● **TASK BRIEF**
Among the records below, find the line that has "40% reduce 0%"; from there, give the lines again exactly, and stop after the line that has "Local bytes written=15875666".

(DATASET begins)

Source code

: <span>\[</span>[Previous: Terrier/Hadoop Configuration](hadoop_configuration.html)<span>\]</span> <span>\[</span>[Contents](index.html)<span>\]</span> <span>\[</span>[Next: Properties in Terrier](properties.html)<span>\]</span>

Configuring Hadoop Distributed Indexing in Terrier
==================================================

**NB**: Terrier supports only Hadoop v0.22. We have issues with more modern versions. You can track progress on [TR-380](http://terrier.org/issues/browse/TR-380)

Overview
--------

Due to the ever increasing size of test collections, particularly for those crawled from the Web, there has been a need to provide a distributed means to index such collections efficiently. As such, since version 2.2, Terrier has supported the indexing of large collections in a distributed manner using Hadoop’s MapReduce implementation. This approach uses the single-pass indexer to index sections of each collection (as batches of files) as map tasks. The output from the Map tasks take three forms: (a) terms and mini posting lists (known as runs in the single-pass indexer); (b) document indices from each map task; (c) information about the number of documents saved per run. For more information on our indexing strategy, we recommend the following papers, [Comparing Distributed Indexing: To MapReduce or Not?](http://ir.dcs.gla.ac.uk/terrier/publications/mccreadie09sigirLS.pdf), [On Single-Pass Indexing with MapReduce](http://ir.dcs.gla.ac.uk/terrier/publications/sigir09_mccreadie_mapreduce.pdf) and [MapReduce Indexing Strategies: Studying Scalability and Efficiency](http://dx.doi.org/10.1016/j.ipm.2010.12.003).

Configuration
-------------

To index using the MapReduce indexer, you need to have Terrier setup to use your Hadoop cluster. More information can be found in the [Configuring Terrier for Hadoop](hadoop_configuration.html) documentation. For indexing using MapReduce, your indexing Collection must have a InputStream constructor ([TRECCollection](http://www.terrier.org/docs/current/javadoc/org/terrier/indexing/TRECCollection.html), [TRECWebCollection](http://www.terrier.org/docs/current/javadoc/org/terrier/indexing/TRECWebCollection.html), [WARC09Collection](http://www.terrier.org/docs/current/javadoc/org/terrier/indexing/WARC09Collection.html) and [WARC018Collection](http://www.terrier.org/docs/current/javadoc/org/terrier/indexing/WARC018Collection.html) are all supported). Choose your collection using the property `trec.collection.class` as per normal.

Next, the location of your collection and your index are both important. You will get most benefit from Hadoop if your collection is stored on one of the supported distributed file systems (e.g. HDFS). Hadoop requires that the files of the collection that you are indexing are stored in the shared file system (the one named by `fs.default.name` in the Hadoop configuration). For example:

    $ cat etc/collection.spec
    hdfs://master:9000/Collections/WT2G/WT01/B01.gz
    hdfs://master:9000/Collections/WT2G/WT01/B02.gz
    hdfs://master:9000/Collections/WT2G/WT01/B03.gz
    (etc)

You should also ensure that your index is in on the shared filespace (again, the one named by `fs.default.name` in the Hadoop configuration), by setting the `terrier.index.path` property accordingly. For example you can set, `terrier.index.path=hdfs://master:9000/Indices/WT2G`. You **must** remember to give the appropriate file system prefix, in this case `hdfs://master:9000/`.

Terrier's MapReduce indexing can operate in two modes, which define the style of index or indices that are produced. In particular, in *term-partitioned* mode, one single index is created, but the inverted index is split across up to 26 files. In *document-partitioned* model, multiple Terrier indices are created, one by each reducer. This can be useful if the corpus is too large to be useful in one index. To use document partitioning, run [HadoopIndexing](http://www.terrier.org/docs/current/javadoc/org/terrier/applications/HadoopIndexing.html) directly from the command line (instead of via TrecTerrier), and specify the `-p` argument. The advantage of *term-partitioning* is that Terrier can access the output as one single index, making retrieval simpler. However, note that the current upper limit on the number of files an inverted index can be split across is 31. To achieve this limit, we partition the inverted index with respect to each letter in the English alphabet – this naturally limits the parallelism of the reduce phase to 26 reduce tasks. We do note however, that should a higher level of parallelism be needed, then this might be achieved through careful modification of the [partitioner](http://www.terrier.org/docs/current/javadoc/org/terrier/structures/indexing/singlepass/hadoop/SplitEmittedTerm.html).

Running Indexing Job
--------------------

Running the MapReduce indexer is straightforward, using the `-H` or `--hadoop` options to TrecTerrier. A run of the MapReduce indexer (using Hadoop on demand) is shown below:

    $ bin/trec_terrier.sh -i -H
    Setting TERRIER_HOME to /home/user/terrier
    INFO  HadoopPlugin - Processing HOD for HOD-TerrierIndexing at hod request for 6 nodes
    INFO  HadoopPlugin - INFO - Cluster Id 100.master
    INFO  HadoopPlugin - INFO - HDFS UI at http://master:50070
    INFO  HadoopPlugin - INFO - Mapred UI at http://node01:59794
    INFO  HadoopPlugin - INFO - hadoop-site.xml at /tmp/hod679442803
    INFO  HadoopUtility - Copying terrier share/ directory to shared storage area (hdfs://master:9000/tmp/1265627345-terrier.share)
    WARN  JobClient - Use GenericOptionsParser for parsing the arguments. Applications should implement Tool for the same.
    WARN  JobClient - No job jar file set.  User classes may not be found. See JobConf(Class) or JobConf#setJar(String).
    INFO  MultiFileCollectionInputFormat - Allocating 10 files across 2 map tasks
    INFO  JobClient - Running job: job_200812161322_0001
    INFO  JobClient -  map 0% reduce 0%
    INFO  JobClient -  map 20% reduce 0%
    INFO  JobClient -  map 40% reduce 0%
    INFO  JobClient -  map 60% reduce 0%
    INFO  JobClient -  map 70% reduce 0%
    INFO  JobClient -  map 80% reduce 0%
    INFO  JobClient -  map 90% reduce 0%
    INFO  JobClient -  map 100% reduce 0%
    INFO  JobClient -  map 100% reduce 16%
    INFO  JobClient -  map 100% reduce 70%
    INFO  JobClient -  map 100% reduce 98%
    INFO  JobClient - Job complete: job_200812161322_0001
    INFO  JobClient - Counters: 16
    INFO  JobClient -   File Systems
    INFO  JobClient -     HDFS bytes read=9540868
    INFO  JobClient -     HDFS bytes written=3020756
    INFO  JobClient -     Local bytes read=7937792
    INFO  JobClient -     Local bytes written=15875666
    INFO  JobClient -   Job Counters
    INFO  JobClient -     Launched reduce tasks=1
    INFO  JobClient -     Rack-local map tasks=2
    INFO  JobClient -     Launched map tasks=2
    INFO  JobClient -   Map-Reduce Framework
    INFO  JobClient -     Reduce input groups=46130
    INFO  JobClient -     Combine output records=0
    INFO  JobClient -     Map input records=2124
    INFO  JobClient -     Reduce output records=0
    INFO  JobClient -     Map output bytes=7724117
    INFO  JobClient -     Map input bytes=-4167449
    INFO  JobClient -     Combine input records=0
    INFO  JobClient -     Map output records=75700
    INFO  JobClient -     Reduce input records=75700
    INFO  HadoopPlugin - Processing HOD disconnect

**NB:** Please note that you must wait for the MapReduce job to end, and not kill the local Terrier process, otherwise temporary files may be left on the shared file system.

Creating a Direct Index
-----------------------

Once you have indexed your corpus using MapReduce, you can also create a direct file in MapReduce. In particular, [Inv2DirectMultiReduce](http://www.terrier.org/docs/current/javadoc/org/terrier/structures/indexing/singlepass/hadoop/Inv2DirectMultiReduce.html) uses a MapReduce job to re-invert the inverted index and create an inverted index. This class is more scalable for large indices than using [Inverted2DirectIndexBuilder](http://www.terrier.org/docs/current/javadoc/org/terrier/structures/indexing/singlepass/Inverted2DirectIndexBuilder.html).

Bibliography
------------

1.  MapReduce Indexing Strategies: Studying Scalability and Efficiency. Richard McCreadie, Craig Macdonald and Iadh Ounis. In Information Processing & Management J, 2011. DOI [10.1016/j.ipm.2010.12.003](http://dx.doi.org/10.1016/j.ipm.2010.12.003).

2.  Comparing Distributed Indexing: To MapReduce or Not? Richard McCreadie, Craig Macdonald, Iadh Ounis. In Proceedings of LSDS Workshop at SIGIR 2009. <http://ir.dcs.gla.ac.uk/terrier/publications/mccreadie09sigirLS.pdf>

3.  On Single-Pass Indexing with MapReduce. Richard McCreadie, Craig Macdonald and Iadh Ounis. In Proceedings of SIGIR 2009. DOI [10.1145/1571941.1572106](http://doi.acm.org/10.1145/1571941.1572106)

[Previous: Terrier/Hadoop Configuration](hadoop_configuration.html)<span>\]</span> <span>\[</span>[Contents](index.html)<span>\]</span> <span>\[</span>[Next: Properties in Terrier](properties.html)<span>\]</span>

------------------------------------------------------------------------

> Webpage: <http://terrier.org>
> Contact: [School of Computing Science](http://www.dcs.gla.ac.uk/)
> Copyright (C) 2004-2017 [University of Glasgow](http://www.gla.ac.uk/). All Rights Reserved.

(DATASET ends)

● **TASK SOLUTION**
    INFO  JobClient -  map 40% reduce 0%
    INFO  JobClient -  map 60% reduce 0%
    INFO  JobClient -  map 70% reduce 0%
    INFO  JobClient -  map 80% reduce 0%
    INFO  JobClient -  map 90% reduce 0%
    INFO  JobClient -  map 100% reduce 0%
    INFO  JobClient -  map 100% reduce 16%
    INFO  JobClient -  map 100% reduce 70%
    INFO  JobClient -  map 100% reduce 98%
    INFO  JobClient - Job complete: job_200812161322_0001
    INFO  JobClient - Counters: 16
    INFO  JobClient -   File Systems
    INFO  JobClient -     HDFS bytes read=9540868
    INFO  JobClient -     HDFS bytes written=3020756
    INFO  JobClient -     Local bytes read=7937792
    INFO  JobClient -     Local bytes written=15875666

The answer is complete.